Rather simple, but effective approaches to differentiate between drawings and photos. Use them in combination to achieve a the best accuracy:
1) Mime type or file extension
PNGs are typically clip arts or drawings, while JPEGs are mostly photos.
2) Transparency
If the image has an alpha channel, it's most likely a drawing. In case an alpha channel exists, you can additionally iterate over all pixels to check if transparency is indeed used. Here a Python example code:
from PIL import Image
img = Image.open('test.png')
transparency = False
if img.mode in ('RGBA', 'RGBa', 'LA') or (img.mode == 'P' and 'transparency' in img.info):
if img.mode != 'RGBA': img = img.convert('RGBA')
transparency = any(px for px in img.getdata() if px[3] < 220)
print 'Transparency:', transparency
3) Color distribution
Clip arts often have regions with identical colors. If a few color make up a significant part of the image, it's rather a drawing than a photo. This code outputs the percentage of the image area that is made from the ten most used colors (Python example):
from PIL import Image
img = Image.open('test.jpg')
img.thumbnail((200, 200), Image.ANTIALIAS)
w, h = img.size
print sum(x[0] for x in sorted(img.convert('RGB').getcolors(w*h), key=lambda x: x[0], reverse=True)[:10])/float((w*h))
You need to adapt and optimize those values.
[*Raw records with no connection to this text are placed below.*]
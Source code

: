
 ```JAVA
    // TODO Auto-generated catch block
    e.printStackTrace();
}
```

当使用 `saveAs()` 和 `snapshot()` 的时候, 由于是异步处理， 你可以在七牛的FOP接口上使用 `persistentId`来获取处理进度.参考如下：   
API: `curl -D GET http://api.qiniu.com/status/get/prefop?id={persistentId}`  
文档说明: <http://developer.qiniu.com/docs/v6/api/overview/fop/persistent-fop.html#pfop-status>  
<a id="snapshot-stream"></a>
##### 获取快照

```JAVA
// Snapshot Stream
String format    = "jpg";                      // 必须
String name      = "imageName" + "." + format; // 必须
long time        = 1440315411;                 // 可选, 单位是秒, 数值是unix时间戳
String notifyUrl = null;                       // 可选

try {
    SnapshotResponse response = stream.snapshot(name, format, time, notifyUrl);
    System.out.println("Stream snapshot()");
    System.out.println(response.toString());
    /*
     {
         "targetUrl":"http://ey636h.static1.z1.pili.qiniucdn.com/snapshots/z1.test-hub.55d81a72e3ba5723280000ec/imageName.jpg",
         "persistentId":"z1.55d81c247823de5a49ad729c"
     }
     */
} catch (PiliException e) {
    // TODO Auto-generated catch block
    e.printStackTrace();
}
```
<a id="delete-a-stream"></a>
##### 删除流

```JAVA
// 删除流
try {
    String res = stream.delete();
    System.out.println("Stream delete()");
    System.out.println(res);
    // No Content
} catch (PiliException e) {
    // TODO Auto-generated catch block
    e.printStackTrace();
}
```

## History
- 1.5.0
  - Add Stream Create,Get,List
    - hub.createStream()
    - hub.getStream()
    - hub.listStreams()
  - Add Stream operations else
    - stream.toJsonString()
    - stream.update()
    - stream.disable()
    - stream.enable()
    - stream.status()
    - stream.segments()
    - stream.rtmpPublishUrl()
Is ten colors enough for your data? What percentage is working best for you. Find it out by testing a larger number of sample images. 30% or more is typically a clip art. Not for sky photos or the likes, though. Therefore, we need another method - the next one.
4) Sharp edge detection via FFT
Sharp edges result in high frequencies in a Fourier spectrum. And typically such features are more often found in drawings (another Python snippet):
from PIL import Image
import numpy as np
img = Image.open('test.jpg').convert('L')
values = abs(numpy.fft.fft2(numpy.asarray(img.convert('L')))).flatten().tolist()
high_values = [x for x in values if x > 10000]
high_values_ratio = 100*(float(len(high_values))/len(values))
print high_values_ratio
This code gives you the number of frequencies that are above one million per area. Again: optimize such numbers according to your sample images.
Combine and optimize these methods for your image set. Let me know if you can improve this - or just edit this answer, please. I'd like to improve it myself :-)